Saved entries:
--------------------

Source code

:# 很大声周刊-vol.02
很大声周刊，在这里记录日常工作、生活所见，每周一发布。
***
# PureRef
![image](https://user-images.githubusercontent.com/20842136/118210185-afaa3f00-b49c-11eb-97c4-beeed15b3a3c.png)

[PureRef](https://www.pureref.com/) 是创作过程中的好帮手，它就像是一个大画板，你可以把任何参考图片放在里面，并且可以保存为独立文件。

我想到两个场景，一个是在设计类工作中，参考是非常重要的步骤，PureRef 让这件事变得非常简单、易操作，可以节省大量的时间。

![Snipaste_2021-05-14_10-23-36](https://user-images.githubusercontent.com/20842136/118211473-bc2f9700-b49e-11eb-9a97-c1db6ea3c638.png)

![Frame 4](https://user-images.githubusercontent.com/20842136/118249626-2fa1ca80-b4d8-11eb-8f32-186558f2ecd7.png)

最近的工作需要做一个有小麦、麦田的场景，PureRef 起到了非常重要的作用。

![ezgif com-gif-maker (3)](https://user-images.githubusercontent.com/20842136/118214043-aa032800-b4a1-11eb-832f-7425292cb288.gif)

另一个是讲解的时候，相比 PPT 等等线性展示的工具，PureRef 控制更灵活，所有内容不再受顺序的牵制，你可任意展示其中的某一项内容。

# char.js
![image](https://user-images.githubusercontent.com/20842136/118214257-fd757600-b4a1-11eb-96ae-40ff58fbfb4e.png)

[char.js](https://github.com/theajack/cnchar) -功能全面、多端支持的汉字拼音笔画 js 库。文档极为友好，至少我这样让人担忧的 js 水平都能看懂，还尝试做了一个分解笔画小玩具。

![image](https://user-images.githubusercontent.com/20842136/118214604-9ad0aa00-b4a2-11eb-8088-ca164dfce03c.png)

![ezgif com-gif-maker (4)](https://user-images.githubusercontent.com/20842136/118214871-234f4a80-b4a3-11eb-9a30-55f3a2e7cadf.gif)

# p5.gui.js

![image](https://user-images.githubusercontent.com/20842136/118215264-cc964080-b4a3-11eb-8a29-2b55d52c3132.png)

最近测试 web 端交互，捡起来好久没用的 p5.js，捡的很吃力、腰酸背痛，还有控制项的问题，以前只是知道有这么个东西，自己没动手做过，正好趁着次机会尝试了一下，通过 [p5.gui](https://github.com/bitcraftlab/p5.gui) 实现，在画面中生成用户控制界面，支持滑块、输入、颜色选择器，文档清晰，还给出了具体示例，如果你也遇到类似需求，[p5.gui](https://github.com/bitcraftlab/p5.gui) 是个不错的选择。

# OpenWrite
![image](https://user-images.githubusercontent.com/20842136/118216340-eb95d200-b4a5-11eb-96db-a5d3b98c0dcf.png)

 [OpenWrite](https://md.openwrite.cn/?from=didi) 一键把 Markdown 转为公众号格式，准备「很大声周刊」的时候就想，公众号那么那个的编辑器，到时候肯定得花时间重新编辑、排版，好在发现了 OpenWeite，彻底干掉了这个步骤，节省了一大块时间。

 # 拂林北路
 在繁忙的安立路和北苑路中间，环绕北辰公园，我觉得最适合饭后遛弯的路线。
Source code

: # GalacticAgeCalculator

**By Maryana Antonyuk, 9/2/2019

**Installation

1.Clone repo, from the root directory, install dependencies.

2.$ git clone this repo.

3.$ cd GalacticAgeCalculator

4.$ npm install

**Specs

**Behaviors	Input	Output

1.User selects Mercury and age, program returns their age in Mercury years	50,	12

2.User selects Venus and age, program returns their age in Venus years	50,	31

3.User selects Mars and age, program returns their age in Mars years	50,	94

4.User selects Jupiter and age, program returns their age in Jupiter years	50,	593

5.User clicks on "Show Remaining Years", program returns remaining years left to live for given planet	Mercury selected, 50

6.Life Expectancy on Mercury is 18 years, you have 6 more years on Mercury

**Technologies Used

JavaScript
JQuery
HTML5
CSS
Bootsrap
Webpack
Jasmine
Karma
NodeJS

--------------------

Write out every entry above, word for word.

_SOLUTION FOR THIS PROBLEM_.
Source code

:# 很大声周刊-vol.02
很大声周刊，在这里记录日常工作、生活所见，每周一发布。
***
# PureRef
![image](https://user-images.githubusercontent.com/20842136/118210185-afaa3f00-b49c-11eb-97c4-beeed15b3a3c.png)

[PureRef](https://www.pureref.com/) 是创作过程中的好帮手，它就像是一个大画板，你可以把任何参考图片放在里面，并且可以保存为独立文件。

我想到两个场景，一个是在设计类工作中，参考是非常重要的步骤，PureRef 让这件事变得非常简单、易操作，可以节省大量的时间。

![Snipaste_2021-05-14_10-23-36](https://user-images.githubusercontent.com/20842136/118211473-bc2f9700-b49e-11eb-9a97-c1db6ea3c638.png)

![Frame 4](https://user-images.githubusercontent.com/20842136/118249626-2fa1ca80-b4d8-11eb-8f32-186558f2ecd7.png)

最近的工作需要做一个有小麦、麦田的场景，PureRef 起到了非常重要的作用。

![ezgif com-gif-maker (3)](https://user-images.githubusercontent.com/20842136/118214043-aa032800-b4a1-11eb-832f-7425292cb288.gif)

另一个是讲解的时候，相比 PPT 等等线性展示的工具，PureRef 控制更灵活，所有内容不再受顺序的牵制，你可任意展示其中的某一项内容。

# char.js
![image](https://user-images.githubusercontent.com/20842136/118214257-fd757600-b4a1-11eb-96ae-40ff58fbfb4e.png)

[char.js](https://github.com/theajack/cnchar) -功能全面、多端支持的汉字拼音笔画 js 库。文档极为友好，至少我这样让人担忧的 js 水平都能看懂，还尝试做了一个分解笔画小玩具。

![image](https://user-images.githubusercontent.com/20842136/118214604-9ad0aa00-b4a2-11eb-8088-ca164dfce03c.png)

![ezgif com-gif-maker (4)](https://user-images.githubusercontent.com/20842136/118214871-234f4a80-b4a3-11eb-9a30-55f3a2e7cadf.gif)

# p5.gui.js

![image](https://user-images.githubusercontent.com/20842136/118215264-cc964080-b4a3-11eb-8a29-2b55d52c3132.png)

最近测试 web 端交互，捡起来好久没用的 p5.js，捡的很吃力、腰酸背痛，还有控制项的问题，以前只是知道有这么个东西，自己没动手做过，正好趁着次机会尝试了一下，通过 [p5.gui](https://github.com/bitcraftlab/p5.gui) 实现，在画面中生成用户控制界面，支持滑块、输入、颜色选择器，文档清晰，还给出了具体示例，如果你也遇到类似需求，[p5.gui](https://github.com/bitcraftlab/p5.gui) 是个不错的选择。

# OpenWrite
![image](https://user-images.githubusercontent.com/20842136/118216340-eb95d200-b4a5-11eb-96db-a5d3b98c0dcf.png)

 [OpenWrite](https://md.openwrite.cn/?from=didi) 一键把 Markdown 转为公众号格式，准备「很大声周刊」的时候就想，公众号那么那个的编辑器，到时候肯定得花时间重新编辑、排版，好在发现了 OpenWeite，彻底干掉了这个步骤，节省了一大块时间。

 # 拂林北路
 在繁忙的安立路和北苑路中间，环绕北辰公园，我觉得最适合饭后遛弯的路线。
Source code

: # GalacticAgeCalculator

**By Maryana Antonyuk, 9/2/2019

**Installation

1.Clone repo, from the root directory, install dependencies.

2.$ git clone this repo.

3.$ cd GalacticAgeCalculator

4.$ npm install

**Specs

**Behaviors	Input	Output

1.User selects Mercury and age, program returns their age in Mercury years	50,	12

2.User selects Venus and age, program returns their age in Venus years	50,	31

3.User selects Mars and age, program returns their age in Mars years	50,	94

4.User selects Jupiter and age, program returns their age in Jupiter years	50,	593

5.User clicks on "Show Remaining Years", program returns remaining years left to live for given planet	Mercury selected, 50

6.Life Expectancy on Mercury is 18 years, you have 6 more years on Mercury

**Technologies Used

JavaScript
JQuery
HTML5
CSS
Bootsrap
Webpack
Jasmine
Karma
NodeJS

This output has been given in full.